David McNew/Getty Images
Last week, Xcel Energy announced a multi-state wind capacity project, anticipated to be the largest in the United States.
Spanning seven states, the project covers eleven new wind farms and would generate 3280 MWs at a cost of $3.5-4.4 billion.
In its announcement, Xcel emphasized the cost-savings attached to wind power, arguing that it would save Xcel customers in the Midwest $7.9 billion over thirty years.
This, rather than the environmental benefits of renewable energy, drove the company’s mission statement: wind was cheap, not just clean.
Increasingly, this is a line of argument companies involved in renewable energy are deploying, finding that it gets better traction from skeptical consumers and fidgety investors. Existing tax credits, most notably the production tax credit (PTC) that keeps costs low, as well as a tax rebate per kilowatt hour.
These help wind compete with natural gas as a cheap source of electricity and has driven the surge of utility interest in harnessing wind power, despite the much-touted promises of President Donald Trump to bring back American coal.
Moody’s Investor Services now estimates that the falling costs of wind power directly threatens 56 GW of coal power, out of 87 GW surveyed. Moody’s report estimates the MW-hour cost of wind in the Great Plains region at around $20, while coal comes in at $30.
Total U.S. wind energy capacity grew 19 percent in 2016 and reached 5.5 percent of total generating capacity, outstripping hydroelectric as the nation’s largest source of renewable energy. Much of the surge in added capacity came from power companies and utilities eager to take advantage of the PTC before it is cut from 80 percent to 60 percent.
The author of the report noted that it was economic, not environmental logic that is driving utilities to adopt wind power, as Xcel plans to do. “Yes, it’s good for the environment and the consumers benefit from having cleaner power at a cheaper price, but at the end of the day, it is pursued by the utility because it is much more cost-effective.”
The PTC is already set to decline to 20 percent by 2019, and will be phased out after that. The decision to renew the credit in 2015 largely drove the current rush of investment. Those economic arguments tend to emphasize short-term gains, as the federal government has recently indicated it plans on eliminating many of the previous administration’s clean power regulations.
That would threaten wind power’s cheap appeal and cause it to lose its competitive edge over natural gas.
But the surge of investment in wind power may spur on additional growth, especially if the price of natural gas increases (as the EIA predicts it will, by 2018).
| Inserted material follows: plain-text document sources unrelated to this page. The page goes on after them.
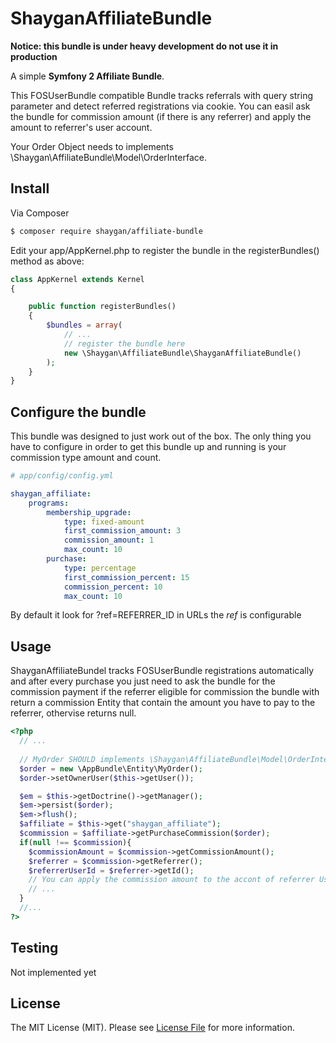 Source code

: ShayganAffiliateBundle
===================
**Notice: this bundle is under heavy development do not use it in production**

A simple **Symfony 2 Affiliate Bundle**.

This FOSUserBundle compatible Bundle tracks referrals with query string 
parameter and detect referred registrations via cookie. You can easil ask
the bundle for commission amount (if there is any referrer) and apply the amount
to referrer's user account. 

Your Order Object needs to implements \Shaygan\AffiliateBundle\Model\OrderInterface.


## Install

Via Composer

``` bash
$ composer require shaygan/affiliate-bundle
```

Edit your app/AppKernel.php to register the bundle in the registerBundles() method as above:


```php
class AppKernel extends Kernel
{

    public function registerBundles()
    {
        $bundles = array(
            // ...
            // register the bundle here
            new \Shaygan\AffiliateBundle\ShayganAffiliateBundle()
        );
    }
}
```

## Configure the bundle

This bundle was designed to just work out of the box. The only thing you have to configure in order to get this bundle up and running is your commission type amount and count.

```yaml
# app/config/config.yml

shaygan_affiliate:
    programs:
        membership_upgrade:
            type: fixed-amount
            first_commission_amount: 3
            commission_amount: 1
            max_count: 10
        purchase:
            type: percentage
            first_commission_percent: 15
            commission_percent: 10
            max_count: 10
```
By default it look for ?ref=REFERRER_ID in URLs the *ref* is configurable

## Usage

ShayganAffiliateBundel tracks FOSUserBundle registrations automatically and after every purchase you just need to ask the bundle for the commission payment if the referrer eligible for commission the bundle with return a commission Entity that contain the amount you have to pay to the referrer, othervise returns null.


```php
<?php
  // ...
  
  // MyOrder SHOULD implements \Shaygan\AffiliateBundle\Model\OrderInterface
  $order = new \AppBundle\Entity\MyOrder();
  $order->setOwnerUser($this->getUser());

  $em = $this->getDoctrine()->getManager();
  $em->persist($order);
  $em->flush();
  $affiliate = $this->get("shaygan_affiliate");
  $commission = $affiliate->getPurchaseCommission($order);
  if(null !== $commission){
    $commissionAmount = $commission->getCommissionAmount();
    $referrer = $commission->getReferrer();
    $referrerUserId = $referrer->getId();
    // You can apply the commission amount to the accont of referrer User here
    // ...
  }
  //...
?>
```

## Testing

Not implemented yet

## License

The MIT License (MIT). Please see [License File](LICENSE.md) for more information.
Berkshire Hathaway Energy Renewables, an energy developer owned by Warren Buffett, purchased a 400 MW project in Nebraska, while another Buffett company, MidAmerican Energy, bought 551 MW of wind online in Iowa, a state with the second-largest total wind capacity, 6,917 MW according to the American Wind Energy Association.
With these investments, Iowa expects $3.6 billion pumped into nearly 2000 MW of wind power capacity between 2017 and 2019. The interest of investor-owned utilities is matched by public utility companies in Iowa, Minnesota, North Dakota and elsewhere. Improving turbine technology is expected to further drive down costs, while innovation (such as new offshore projects in North Carolina and New York) will display wind power’s versatility.
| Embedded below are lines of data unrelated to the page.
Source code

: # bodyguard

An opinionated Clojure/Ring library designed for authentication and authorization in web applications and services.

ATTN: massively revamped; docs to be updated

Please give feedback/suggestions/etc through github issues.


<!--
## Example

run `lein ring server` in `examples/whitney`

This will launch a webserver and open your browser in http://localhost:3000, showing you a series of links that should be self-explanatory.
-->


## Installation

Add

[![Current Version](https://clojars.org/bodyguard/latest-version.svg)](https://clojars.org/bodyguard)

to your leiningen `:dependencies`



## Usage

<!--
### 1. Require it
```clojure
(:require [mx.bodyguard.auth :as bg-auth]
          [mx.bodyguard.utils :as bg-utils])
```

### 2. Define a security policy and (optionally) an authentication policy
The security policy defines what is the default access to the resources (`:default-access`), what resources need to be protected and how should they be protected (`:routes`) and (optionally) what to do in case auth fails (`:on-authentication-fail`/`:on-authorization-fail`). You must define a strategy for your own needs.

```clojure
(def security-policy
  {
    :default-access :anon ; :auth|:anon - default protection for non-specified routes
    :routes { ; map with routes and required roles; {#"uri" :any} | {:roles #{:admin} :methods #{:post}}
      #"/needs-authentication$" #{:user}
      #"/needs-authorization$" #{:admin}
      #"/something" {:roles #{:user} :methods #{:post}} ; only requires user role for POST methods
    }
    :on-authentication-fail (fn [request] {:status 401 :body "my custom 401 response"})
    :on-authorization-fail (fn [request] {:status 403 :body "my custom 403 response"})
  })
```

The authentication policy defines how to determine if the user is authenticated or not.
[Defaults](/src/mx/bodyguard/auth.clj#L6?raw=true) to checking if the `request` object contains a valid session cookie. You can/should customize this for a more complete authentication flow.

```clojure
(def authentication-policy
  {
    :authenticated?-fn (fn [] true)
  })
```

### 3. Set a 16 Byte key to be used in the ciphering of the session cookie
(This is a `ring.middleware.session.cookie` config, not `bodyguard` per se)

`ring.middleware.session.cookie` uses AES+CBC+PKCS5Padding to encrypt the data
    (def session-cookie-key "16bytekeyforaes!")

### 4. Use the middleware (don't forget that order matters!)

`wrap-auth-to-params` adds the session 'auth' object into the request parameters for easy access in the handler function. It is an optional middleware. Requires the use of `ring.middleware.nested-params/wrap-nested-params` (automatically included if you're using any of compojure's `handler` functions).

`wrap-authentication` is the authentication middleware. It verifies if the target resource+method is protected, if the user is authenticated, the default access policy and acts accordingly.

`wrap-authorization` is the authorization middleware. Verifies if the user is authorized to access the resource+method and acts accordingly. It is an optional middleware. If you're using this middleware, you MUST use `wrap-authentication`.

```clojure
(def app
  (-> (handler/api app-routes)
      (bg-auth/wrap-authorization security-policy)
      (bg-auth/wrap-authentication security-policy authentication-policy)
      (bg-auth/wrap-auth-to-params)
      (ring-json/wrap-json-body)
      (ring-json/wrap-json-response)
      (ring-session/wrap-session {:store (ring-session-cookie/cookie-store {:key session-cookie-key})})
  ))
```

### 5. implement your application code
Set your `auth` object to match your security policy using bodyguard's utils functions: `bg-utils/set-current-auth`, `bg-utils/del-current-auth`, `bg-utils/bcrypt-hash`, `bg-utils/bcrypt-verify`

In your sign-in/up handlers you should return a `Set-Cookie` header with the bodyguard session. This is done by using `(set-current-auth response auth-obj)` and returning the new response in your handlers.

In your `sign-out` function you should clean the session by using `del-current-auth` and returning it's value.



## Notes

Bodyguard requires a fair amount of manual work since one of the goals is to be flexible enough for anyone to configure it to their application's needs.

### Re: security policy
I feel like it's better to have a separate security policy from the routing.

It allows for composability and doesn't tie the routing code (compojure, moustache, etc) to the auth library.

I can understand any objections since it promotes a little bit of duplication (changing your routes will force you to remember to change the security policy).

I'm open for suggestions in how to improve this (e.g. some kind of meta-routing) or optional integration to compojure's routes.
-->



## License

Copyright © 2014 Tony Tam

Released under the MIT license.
It’s enough to make proponents of wind power optimistic, at least for now. There are reasons to believe that wind, even without the advantages of the PTC, can out-compete coal and even natural gas. Moody’s estimates that without the tax credit, wind costs increase to about $40 per MW hour. But further improvements in technology could drive that cost down.
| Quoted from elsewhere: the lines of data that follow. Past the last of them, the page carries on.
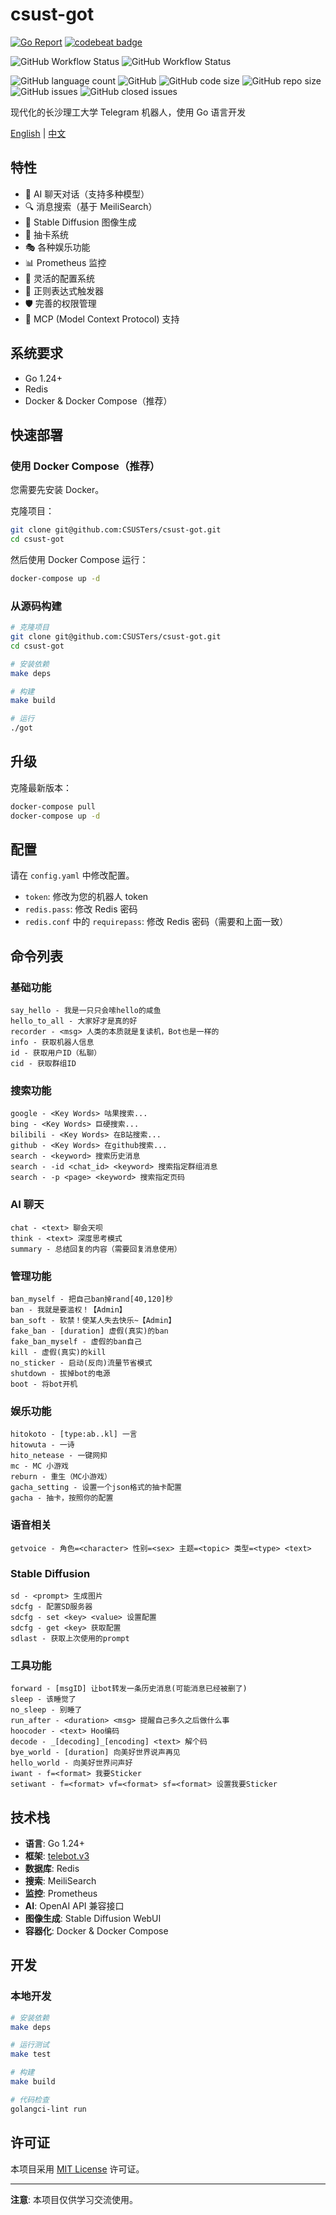 # csust-got

[![Go Report](https://goreportcard.com/badge/github.com/csusters/csust-got)](https://goreportcard.com/report/github.com/csusters/csust-got)
[![codebeat badge](https://codebeat.co/badges/4d134b7f-e345-4378-b00d-7ab2177b94bc)](https://codebeat.co/projects/github-com-csusters-csust-got-master)

![GitHub Workflow Status](https://img.shields.io/github/actions/workflow/status/CSUSTers/csust-got/test.yml?branch=master&label=Test%20%7C%20master)
![GitHub Workflow Status](https://img.shields.io/github/actions/workflow/status/CSUSTers/csust-got/test.yml?branch=dev&label=Test%20%7C%20dev)

![GitHub language count](https://img.shields.io/github/languages/count/csusters/csust-got)
![GitHub](https://img.shields.io/github/license/csusters/csust-got)
![GitHub code size](https://img.shields.io/github/languages/code-size/csusters/csust-got)
![GitHub repo size](https://img.shields.io/github/repo-size/csusters/csust-got)
![GitHub issues](https://img.shields.io/github/issues/csusters/csust-got)
![GitHub closed issues](https://img.shields.io/github/issues-closed/csusters/csust-got)

现代化的长沙理工大学 Telegram 机器人，使用 Go 语言开发

[English](README.md) | [中文](README_zh-CN.md)

## 特性

- 🤖 AI 聊天对话（支持多种模型）
- 🔍 消息搜索（基于 MeiliSearch）
- 🎨 Stable Diffusion 图像生成
- 🎲 抽卡系统
- 🎭 各种娱乐功能
- 📊 Prometheus 监控
- 🔧 灵活的配置系统
- 🎯 正则表达式触发器
- 🛡️ 完善的权限管理
- 🔗 MCP (Model Context Protocol) 支持

## 系统要求

- Go 1.24+
- Redis
- Docker & Docker Compose（推荐）

## 快速部署

### 使用 Docker Compose（推荐）

您需要先安装 Docker。

克隆项目：

```bash
git clone git@github.com:CSUSTers/csust-got.git
cd csust-got
```

然后使用 Docker Compose 运行：

```bash
docker-compose up -d
```

### 从源码构建

```bash
# 克隆项目
git clone git@github.com:CSUSTers/csust-got.git
cd csust-got

# 安装依赖
make deps

# 构建
make build

# 运行
./got
```

## 升级

克隆最新版本：

```bash
docker-compose pull
docker-compose up -d
```

## 配置

请在 `config.yaml` 中修改配置。

- `token`: 修改为您的机器人 token
- `redis.pass`: 修改 Redis 密码
- `redis.conf` 中的 `requirepass`: 修改 Redis 密码（需要和上面一致）

## 命令列表

### 基础功能

``` text
say_hello - 我是一只只会嗦hello的咸鱼
hello_to_all - 大家好才是真的好
recorder - <msg> 人类的本质就是复读机，Bot也是一样的
info - 获取机器人信息
id - 获取用户ID（私聊）
cid - 获取群组ID
```

### 搜索功能

``` text
google - <Key Words> 咕果搜索...
bing - <Key Words> 巨硬搜索...
bilibili - <Key Words> 在B站搜索...
github - <Key Words> 在github搜索...
search - <keyword> 搜索历史消息
search - -id <chat_id> <keyword> 搜索指定群组消息
search - -p <page> <keyword> 搜索指定页码
```

### AI 聊天

``` text
chat - <text> 聊会天呗
think - <text> 深度思考模式
summary - 总结回复的内容（需要回复消息使用）
```

### 管理功能

``` text
ban_myself - 把自己ban掉rand[40,120]秒
ban - 我就是要滥权！【Admin】
ban_soft - 软禁！使某人失去快乐~【Admin】
fake_ban - [duration] 虚假(真实)的ban
fake_ban_myself - 虚假的ban自己
kill - 虚假(真实)的kill
no_sticker - 启动(反向)流量节省模式
shutdown - 拔掉bot的电源
boot - 将bot开机
```

### 娱乐功能

``` text
hitokoto - [type:ab..kl] 一言
hitowuta - 一诗
hito_netease - 一键网抑
mc - MC 小游戏
reburn - 重生（MC小游戏）
gacha_setting - 设置一个json格式的抽卡配置
gacha - 抽卡，按照你的配置
```

### 语音相关

``` text
getvoice - 角色=<character> 性别=<sex> 主题=<topic> 类型=<type> <text> 
```

### Stable Diffusion

``` text
sd - <prompt> 生成图片
sdcfg - 配置SD服务器
sdcfg - set <key> <value> 设置配置
sdcfg - get <key> 获取配置
sdlast - 获取上次使用的prompt
```

### 工具功能

``` text
forward - [msgID] 让bot转发一条历史消息(可能消息已经被删了)
sleep - 该睡觉了
no_sleep - 别睡了
run_after - <duration> <msg> 提醒自己多久之后做什么事
hoocoder - <text> Hoo编码
decode - _[decoding]_[encoding] <text> 解个码
bye_world - [duration] 向美好世界说声再见
hello_world - 向美好世界问声好
iwant - f=<format> 我要Sticker
setiwant - f=<format> vf=<format> sf=<format> 设置我要Sticker
```

## 技术栈

- **语言**: Go 1.24+
- **框架**: [telebot.v3](https://github.com/tucnak/telebot)
- **数据库**: Redis
- **搜索**: MeiliSearch
- **监控**: Prometheus
- **AI**: OpenAI API 兼容接口
- **图像生成**: Stable Diffusion WebUI
- **容器化**: Docker & Docker Compose

## 开发

### 本地开发

```bash
# 安装依赖
make deps

# 运行测试
make test

# 构建
make build

# 代码检查
golangci-lint run
```

## 许可证

本项目采用 [MIT License](LICENSE) 许可证。

---

**注意**: 本项目仅供学习交流使用。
Utilities like it because it protects customers from volatility in the fossil fuels markets. These arguments and the chance to add capacity at little cost in the short term, rather than the environmental advantages, are the main justifications for putting up new turbines nationwide.
For now, those justifications are enough to attract investors like Xcel and Buffett. But long-term, competition with natural gas for the utilities market will be fierce, particularly if gas prices remain low. The effects of federal regulation and legislation from Congress could shift advantages from renewable energy to coal. The EIA estimates that without tax credits, the costs of constructing and maintaining equal capacity wind power and natural gas power plants are nearly the same: $58.50 per MW-hour versus $56.40.
Right now, investing in wind power makes sense for utilities, allowing them to downplay the environmental arguments. But if the economic rationale for clean energy begins to wane, it’s possible that rhetoric around wind, as well as solar power, could shift once more.